Introducing ...
lrparsing.py
Russell Stuart
Introducing ...
Why?
- I had a job to do - parse SQL.
- A pypi search for parser gets about 1000 hits.
- A google search for python parsing sql yields pyparsing.py
- Job done within in an hour!
.....Surely?
pyparsing.py
Has an example grammar for Sqlite.
... and has nice syntax:
from pyparsing import *
integer = Word(nums).setParseAction(lambda t:int(t[0]))
variable = Word(alphas,exact=1)
operand = integer | variable
expop, signop, multop = Literal('^'), oneOf('+ -'), oneOf('* /')
plusop, factop = oneOf('+ -'), Literal('!')
expr = operatorPrecedence( operand,
[("!", 1, opAssoc.LEFT), ("^", 2, opAssoc.RIGHT),
(signop, 1, opAssoc.RIGHT),
(multop, 2, opAssoc.LEFT), (plusop, 2, opAssoc.LEFT),]
)
pyparsing.py ... but
- Syntax for Sqlite buggy.
- Poor free documentation - buy the book.
- And its absurdly slow:
$ ./pyparsing-sqlite.py
select * from xyzzy where z > 100
parse time=0.389035
select * from xyzzy where z > 100 order by zz
parse time=0.646955
select * from xyzzy
parse time=0.001180
select a, b, c from t1 as A, t2 as B
where x1 > x2 + 2 * 3 - 1 and x1 < 3
order by 1 asc, 2 desc
parse time=1.323233
Next .. hand written LL parser
- Took me about two hours to write the tokeniser and parser.
- 174 lines, including test code vs 101 lines for pyparsing.

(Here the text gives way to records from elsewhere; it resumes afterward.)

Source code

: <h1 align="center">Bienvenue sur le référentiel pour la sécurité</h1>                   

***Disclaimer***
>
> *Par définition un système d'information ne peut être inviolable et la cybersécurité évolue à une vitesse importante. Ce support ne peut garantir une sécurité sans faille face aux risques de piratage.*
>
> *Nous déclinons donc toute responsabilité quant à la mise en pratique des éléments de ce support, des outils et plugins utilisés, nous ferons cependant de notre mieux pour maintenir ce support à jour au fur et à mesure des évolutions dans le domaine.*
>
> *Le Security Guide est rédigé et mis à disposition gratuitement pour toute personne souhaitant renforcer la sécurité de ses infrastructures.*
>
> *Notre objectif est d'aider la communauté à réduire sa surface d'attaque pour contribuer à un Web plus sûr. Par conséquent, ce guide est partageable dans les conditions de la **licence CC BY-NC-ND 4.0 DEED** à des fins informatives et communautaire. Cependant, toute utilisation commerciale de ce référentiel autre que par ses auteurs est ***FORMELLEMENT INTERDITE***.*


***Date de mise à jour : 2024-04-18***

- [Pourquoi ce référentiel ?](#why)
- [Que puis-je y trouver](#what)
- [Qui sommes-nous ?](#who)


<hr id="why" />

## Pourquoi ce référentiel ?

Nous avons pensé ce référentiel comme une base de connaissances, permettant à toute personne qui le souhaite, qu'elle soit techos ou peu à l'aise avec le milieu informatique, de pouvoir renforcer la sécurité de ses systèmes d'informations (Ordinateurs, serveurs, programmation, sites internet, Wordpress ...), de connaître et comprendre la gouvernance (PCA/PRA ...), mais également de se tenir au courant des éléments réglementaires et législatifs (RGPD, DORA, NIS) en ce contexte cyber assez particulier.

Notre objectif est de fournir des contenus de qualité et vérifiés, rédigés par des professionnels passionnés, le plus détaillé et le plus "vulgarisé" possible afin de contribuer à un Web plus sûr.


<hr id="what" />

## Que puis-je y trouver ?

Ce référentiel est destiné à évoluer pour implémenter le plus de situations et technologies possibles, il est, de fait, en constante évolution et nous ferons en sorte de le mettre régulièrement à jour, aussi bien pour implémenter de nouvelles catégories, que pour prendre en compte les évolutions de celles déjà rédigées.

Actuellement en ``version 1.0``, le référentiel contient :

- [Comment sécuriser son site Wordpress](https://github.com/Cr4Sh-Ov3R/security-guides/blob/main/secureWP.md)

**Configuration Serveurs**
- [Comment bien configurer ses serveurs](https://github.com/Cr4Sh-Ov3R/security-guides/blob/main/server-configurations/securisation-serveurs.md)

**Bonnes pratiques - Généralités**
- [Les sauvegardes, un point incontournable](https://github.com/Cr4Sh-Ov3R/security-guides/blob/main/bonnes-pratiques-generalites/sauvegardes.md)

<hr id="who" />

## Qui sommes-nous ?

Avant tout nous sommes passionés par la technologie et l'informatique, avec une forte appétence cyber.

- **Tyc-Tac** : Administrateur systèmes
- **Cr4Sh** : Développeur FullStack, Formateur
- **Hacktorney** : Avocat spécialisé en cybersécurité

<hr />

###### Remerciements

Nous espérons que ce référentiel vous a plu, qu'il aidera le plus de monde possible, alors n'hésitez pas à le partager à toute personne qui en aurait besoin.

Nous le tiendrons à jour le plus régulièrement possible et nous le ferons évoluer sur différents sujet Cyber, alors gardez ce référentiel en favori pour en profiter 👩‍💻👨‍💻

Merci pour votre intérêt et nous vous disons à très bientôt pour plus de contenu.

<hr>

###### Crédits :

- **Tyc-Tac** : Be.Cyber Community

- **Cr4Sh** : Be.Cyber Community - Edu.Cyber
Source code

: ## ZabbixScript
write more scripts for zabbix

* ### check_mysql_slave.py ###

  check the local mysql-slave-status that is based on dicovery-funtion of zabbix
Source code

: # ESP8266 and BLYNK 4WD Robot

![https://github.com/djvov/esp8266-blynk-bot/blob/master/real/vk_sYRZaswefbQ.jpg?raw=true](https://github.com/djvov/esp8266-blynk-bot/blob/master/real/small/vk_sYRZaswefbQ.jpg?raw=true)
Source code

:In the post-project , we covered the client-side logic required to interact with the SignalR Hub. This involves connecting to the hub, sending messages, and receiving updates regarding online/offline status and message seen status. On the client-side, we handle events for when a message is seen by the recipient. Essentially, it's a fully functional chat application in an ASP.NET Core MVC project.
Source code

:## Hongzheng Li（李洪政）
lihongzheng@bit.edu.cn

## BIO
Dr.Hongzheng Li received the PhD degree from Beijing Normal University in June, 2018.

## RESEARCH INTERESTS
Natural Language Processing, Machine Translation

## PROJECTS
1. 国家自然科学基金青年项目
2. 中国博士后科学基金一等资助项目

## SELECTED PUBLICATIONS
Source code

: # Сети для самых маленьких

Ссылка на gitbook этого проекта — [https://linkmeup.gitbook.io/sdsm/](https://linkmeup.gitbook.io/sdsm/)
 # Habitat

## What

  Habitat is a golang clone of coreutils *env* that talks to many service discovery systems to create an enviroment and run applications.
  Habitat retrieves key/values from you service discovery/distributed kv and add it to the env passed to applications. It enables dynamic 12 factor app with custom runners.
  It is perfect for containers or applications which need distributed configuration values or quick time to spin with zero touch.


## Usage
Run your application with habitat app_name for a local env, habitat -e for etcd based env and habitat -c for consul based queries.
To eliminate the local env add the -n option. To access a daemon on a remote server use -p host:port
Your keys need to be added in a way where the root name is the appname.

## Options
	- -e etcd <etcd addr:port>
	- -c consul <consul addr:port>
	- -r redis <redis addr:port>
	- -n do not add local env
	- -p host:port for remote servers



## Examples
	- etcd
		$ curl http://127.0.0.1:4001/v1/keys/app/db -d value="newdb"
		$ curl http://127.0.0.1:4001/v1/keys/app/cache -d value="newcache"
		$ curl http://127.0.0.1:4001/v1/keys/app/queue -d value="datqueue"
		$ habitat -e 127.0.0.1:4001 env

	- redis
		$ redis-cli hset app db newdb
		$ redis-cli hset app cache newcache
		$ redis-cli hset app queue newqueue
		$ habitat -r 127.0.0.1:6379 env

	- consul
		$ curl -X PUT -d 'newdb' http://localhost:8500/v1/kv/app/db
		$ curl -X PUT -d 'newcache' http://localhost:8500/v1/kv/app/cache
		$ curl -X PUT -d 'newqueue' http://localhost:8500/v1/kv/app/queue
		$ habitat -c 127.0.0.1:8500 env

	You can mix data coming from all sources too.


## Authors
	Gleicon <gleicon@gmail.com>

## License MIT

select a, b, c from t1 as A, t2 as B
where t1.a > t2.b + 2 * 3 - 1 and t1 < ?
order by 1 asc, 2 desc, t1.a
parse time= 0.001747
A sane person probably would have stopped at this point.
Next ... parsing.py.
An LR(1) parser generator with LR(1) and GLR(1) parsers.
- It does not include a tokeniser.
- Re-writing grammar and porting the tokeniser took 3 hours.

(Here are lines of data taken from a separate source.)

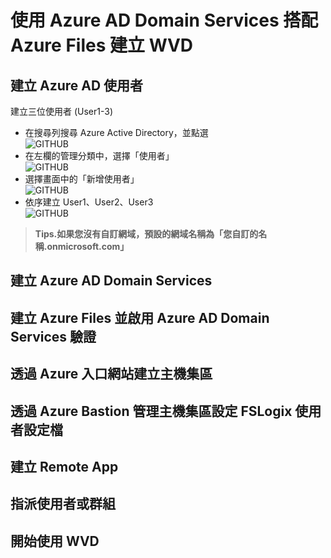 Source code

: # 使用 Azure AD Domain Services 搭配 Azure Files 建立 WVD

## 建立 Azure AD 使用者
 建立三位使用者 (User1-3)<br>
 - 在搜尋列搜尋 Azure Active Directory，並點選<br>
 ![GITHUB](https://github.com/BrianHsing/Azure-Windows-Virtual-Desktop/blob/master/Lab1/aad1.png "add1")<br>
 - 在左欄的管理分類中，選擇「使用者」<br>
 ![GITHUB](https://github.com/BrianHsing/Azure-Windows-Virtual-Desktop/blob/master/Lab1/aad2.png "add2")<br>
 - 選擇畫面中的「新增使用者」<br>
 ![GITHUB](https://github.com/BrianHsing/Azure-Windows-Virtual-Desktop/blob/master/Lab1/aad3.png "add3")<br>
 - 依序建立 User1、User2、User3<br>
 ![GITHUB](https://github.com/BrianHsing/Azure-Windows-Virtual-Desktop/blob/master/Lab1/aad4.png "add4")<br>
 > **Tips.如果您沒有自訂網域，預設的網域名稱為「您自訂的名稱.onmicrosoft.com」** <br>
## 建立 Azure AD Domain Services

## 建立 Azure Files 並啟用 Azure AD Domain Services 驗證

## 透過 Azure 入口網站建立主機集區

## 透過 Azure Bastion 管理主機集區設定 FSLogix 使用者設定檔

## 建立 Remote App

## 指派使用者或群組

## 開始使用 WVD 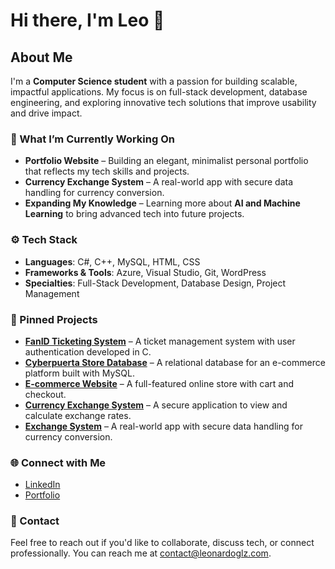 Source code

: # Hi there, I'm Leo 👋

## About Me
I'm a **Computer Science student** with a passion for building scalable, impactful applications. My focus is on full-stack development, database engineering, and exploring innovative tech solutions that improve usability and drive impact. 

### 🔭 What I’m Currently Working On
- **Portfolio Website** – Building an elegant, minimalist personal portfolio that reflects my tech skills and projects.
- **Currency Exchange System** – A real-world app with secure data handling for currency conversion.
- **Expanding My Knowledge** – Learning more about **AI and Machine Learning** to bring advanced tech into future projects.

### ⚙️ Tech Stack
- **Languages**: C#, C++, MySQL, HTML, CSS
- **Frameworks & Tools**: Azure, Visual Studio, Git, WordPress
- **Specialties**: Full-Stack Development, Database Design, Project Management

### 📌 Pinned Projects
- **[FanID Ticketing System](https://github.com/Leogg22/fanid-ticketing-system)** – A ticket management system with user authentication developed in C.
- **[Cyberpuerta Store Database](https://www.youtube.com/watch?v=ReSrtJ4dtE4&t=584s&ab_channel=LeonardoGonzalezGarza)** – A relational database for an e-commerce platform built with MySQL.
- **[E-commerce Website](http://just2084.temp.domains/~tecnico8/techdo2/)** – A full-featured online store with cart and checkout.
- **[Currency Exchange System](https://github.com/username/currency-exchange-system)** – A secure application to view and calculate exchange rates.
- **[Exchange System](https://github.com/Leogg22/Exchange-System)** – A real-world app with secure data handling for currency conversion.

### 🌐 Connect with Me
- [LinkedIn](https://www.linkedin.com/in/leonardo-gonzalez-53230432b/)
- [Portfolio](https://leonardoglz.com)

### 💬 Contact
Feel free to reach out if you'd like to collaborate, discuss tech, or connect professionally. You can reach me at [contact@leonardoglz.com](mailto:contact@leonardoglz.com).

- Documentation is large blocks of comments in the code.
- 376 lines, including test code vs 101 lines for pyparsing.
select a, b, c from t1 as A, t2 as B
where t1.a > t2.b + 2 * 3 - 1 and t1 < ?
order by 1 asc, 2 desc, t1.a
parse time= 0.004702
... parsing.py - Sample Code - The Grammar
Grammar definition:
class NArithExpr(NonTerm):
@NonTerm.reduce
def reduceA(self, expr1):
"%reduce NUnaryExpr"
self.HIDDEN = True
@NonTerm.reduce
def reduceB(self, expr1, mult, expr2):
"%reduce NArithExpr SymbolMult NArithExpr [PrecMult]"
@NonTerm.reduce
def reduceC(self, expr1, div, expr2):
"%reduce NArithExpr SymbolDiv NArithExpr [PrecMult]"
@NonTerm.reduce
def reduceD(self, expr1, mod, expr2):
"%reduce NArithExpr SymbolMod NArithExpr [PrecMult]"
@NonTerm.reduce
def reduceE(self, expr1, plus, expr2):
"%reduce NArithExpr SymbolPlus NArithExpr [PrecAdd]"
@NonTerm.reduce
def reduceF(self, expr1, minus, expr2):
"%reduce NArithExpr SymbolMinus NArithExpr [PrecAdd]"
@NonTerm.reduce
def reduceG(self, atom):
"%reduce NAtom"
self.HIDDEN = True
... parsing.py - Sample Code - Defining Tokens
Tokens have to be defined individually:
class Token(parsing.Token):
__metaclass__ = TokenMeta
#
# ... etc ...
#
class Keyword(Token): SUPPRESS = True
class KeywordAnd(Keyword): keyword = "and"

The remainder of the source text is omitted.